The problem with this study is obvious to me. First, they should have measured baseline DHA/EPA levels in the red blood cell membrane (RBC). This gives a better picture of long-term levels of DHA/EPA in the body, due to the slow turnover of these cells. This test is available from Genova Diagnostics. Johns Hopkins also offers a much more extensive one.
Next, there is always the problem of bad bacteria oxidizing the omega-3s in the gut. If this is occurring, the omega-3s will not be beneficial and may even be even harmful. A comprehensive stool analysis (CSA) or Stool Effect test (Metametrix) would be in order at the onset to make sure the omega-3s are being well received at the gut level. If gut imbalance exists, rebalancing the gut with probiotics is recommended.
There is still a chance of oxidation of omega-3s even after they are absorbed in blood, so oxidative blood markers like lipid peroxides, hsCRP (highly sensitive C-reactive protein), hemoglobin A1C, fibrinogen, and 8OHDG (measures oxidative stress to DNA) would be good to know. If there is a lot of intravascular oxidative stress, this certainly could mean there is some oxidation of the omega-3s. This is why some data supports combining antioxidants with omega-3s to minimize oxidation.
Before taking any measures of DHA in the red blood cell membranes, the first step should be cleaning up the gut and reversing or at least decreasing inflammatory markers as mentioned above.

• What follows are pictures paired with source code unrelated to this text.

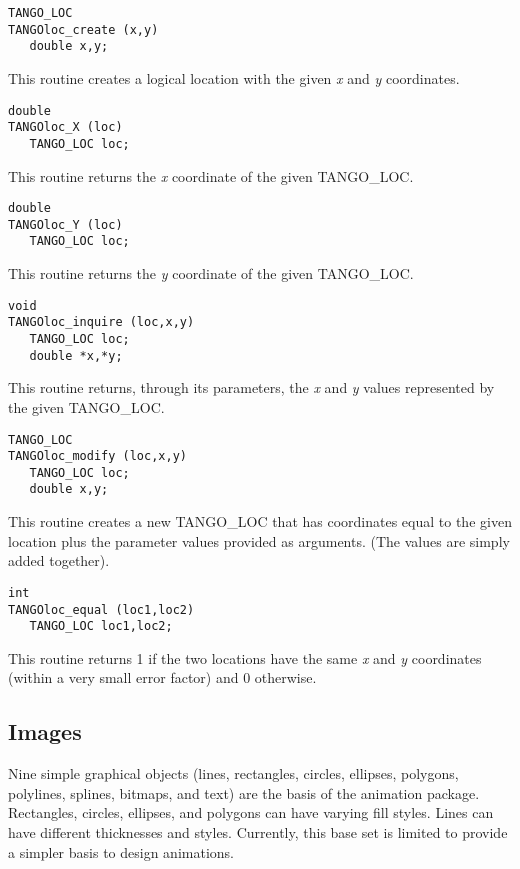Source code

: \vspace{1em}
\begin{verbatim}
TANGO_LOC
TANGOloc_create (x,y) 
   double x,y;
\end{verbatim}
This routine creates a logical location with the given {\em x} and
{\em y}
coordinates.

\vspace{1em}
\begin{verbatim}
double
TANGOloc_X (loc) 
   TANGO_LOC loc;
\end{verbatim}
This routine returns the {\em x} coordinate of the given TANGO\_LOC.

\vspace{1em}
\begin{verbatim}
double
TANGOloc_Y (loc) 
   TANGO_LOC loc;
\end{verbatim}
This routine returns the {\em y} coordinate of the given TANGO\_LOC.

\vspace{1em}
\begin{verbatim}
void
TANGOloc_inquire (loc,x,y) 
   TANGO_LOC loc;
   double *x,*y;
\end{verbatim}
This routine returns, through its parameters, the {\em x} and {\em y}
values represented by the given TANGO\_LOC.

\vspace{1em}
\begin{verbatim}
TANGO_LOC
TANGOloc_modify (loc,x,y) 
   TANGO_LOC loc;
   double x,y;
\end{verbatim}
This routine creates a new TANGO\_LOC that has coordinates equal to the given
location plus the parameter values provided as arguments. (The values are
simply added together).

\vspace{1em}
\begin{verbatim}
int
TANGOloc_equal (loc1,loc2) 
   TANGO_LOC loc1,loc2;
\end{verbatim}
This routine returns 1 if the two locations have the same {\em x}
and {\em y} coordinates (within a very small error factor) and 0 otherwise.

\subsection{Images}
Nine simple graphical objects (lines, rectangles, circles, ellipses,
polygons, polylines, splines, bitmaps,
and text) are the basis of the animation package.  Rectangles, circles,
ellipses, and polygons can have varying fill styles.  Lines can have different
thicknesses and styles.  Currently, this base set is limited to provide a
simpler basis to design animations.

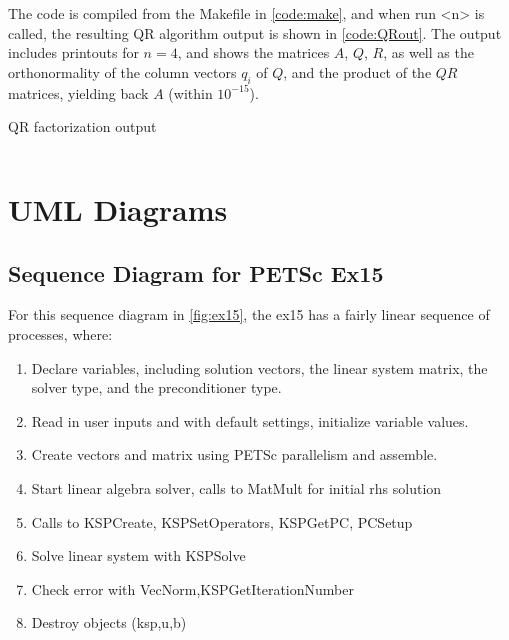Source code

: \documentclass[12pt,letterpaper]{article}
\newenvironment{longlisting}{\captionsetup{type=listing}}{}
\newcommand{\code}[4]{
\begin{longlisting}
    \caption{#3}
    \inputminted{#1}{#2}
    \label{code:#4}
\end{longlisting}
}
\begin{document}
The code is compiled from the Makefile in \cref{code:make}, and when run <n> is called, the resulting QR algorithm output is shown in \cref{code:QRout}. The output includes printouts for $n=4$, and shows the matrices $A$, $Q$, $R$, as well as the orthonormality of the column vectors $q_i$ of $Q$, and the product of the $QR$ matrices, yielding back $A$ (within $10^{-15}$).

\code{python}{figures/pde.txt}{QR factorization output}{QRout}



\newpage
\section{UML Diagrams}

\subsection{Sequence Diagram for PETSc Ex15}
For this sequence diagram in \cref{fig:ex15}, the ex15 has a fairly linear sequence of processes, where:
\begin{enumerate}
  \item Declare variables, including solution vectors, the linear system matrix, the solver type, and the preconditioner type.
  \item Read in user inputs and with default settings, initialize variable values.
  \item Create vectors and matrix using PETSc parallelism and assemble.
  \item Start linear algebra solver, calls to MatMult for initial rhs solution
  \item Calls to KSPCreate, KSPSetOperators, KSPGetPC, PCSetup
  \item Solve linear system with KSPSolve
  \item Check error with VecNorm,KSPGetIterationNumber
  \item Destroy objects (ksp,u,b)
\end{enumerate}
\end{document}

A follow-up RBC membrane analysis near or at end of study would be crucial. If adequate repletion of omega-3s is not found you may be able to assume in all likelihood the brain has not gotten its fair share of omega-3s either. We can’t be certain, however, since the brain could preferentially take up omega-3s over blood, but I tend to doubt it since the blood would see the omega-3s first.
This study looked at patients who had already been diagnosed with Alzheimer’s, but we know that the development of Alzheimer’s begins long before symptoms appear. Studies looking at fish oil supplementation BEFORE symptom onset have found a protective effect. Additionally, EPA is an important omega-3 also found in fish oil, but not used in the current study.
In addition, there are some small studies and anecdotal cases about the value of the saturated fat coconut oil reversing Alzheimer’s. It is thought this fat may be absorbed as a fuel by the brain, rather than glucose and may decrease insulin resistance in brain. Insulin resistance in the brain (also known as type 3 diabetes) is a major factor in all neurodegeneration, and especially Alzheimer’s disease.
I also think a person who has cleaned up vascular inflammation and gut issues could do well with stem cells for Alzheimer’s. I know of at least one woman who is doing quite well after stem cell therapy for her Alzheimer’s.
This was a typical medical study looking at one product and one end point. They found that when taking a lot of DHA, blood level and cerebrospinal fluid increased and yet, people with a significant degree of Alzheimer’s did not improve. That does not mean that fish oils are not beneficial for the brain. DHA is the most abundant fat in the brain, and resulted in positive effects when administered to patients with mild Alzheimer’s disease.1
Single nutrients (and for that matter most drugs) ARE NOT MAGIC BULLETS! Medical researchers need to take a systems biology approach—think whole symphony orchestra, not just the piano player (regardless of how well he/she plays). The role of diet, digestive health, stress reduction, inflammation reduction, detoxification of heavy metals and fat soluble toxins, adequate sleep, good elimination, moderate exercise, and psycho-emotional-spiritual balance all play a role in a person’s overall health. We need a symphony—not just a piano player—to make truly complex and beautiful music just as we need a symphony of nutrients to sustain a biochemically balanced person!
1. T. Hartmann, et al., “ Alzheimer’s disease: the lipid connection.” J Neurochem. 2007 Nov;103 Suppl 1:159-70.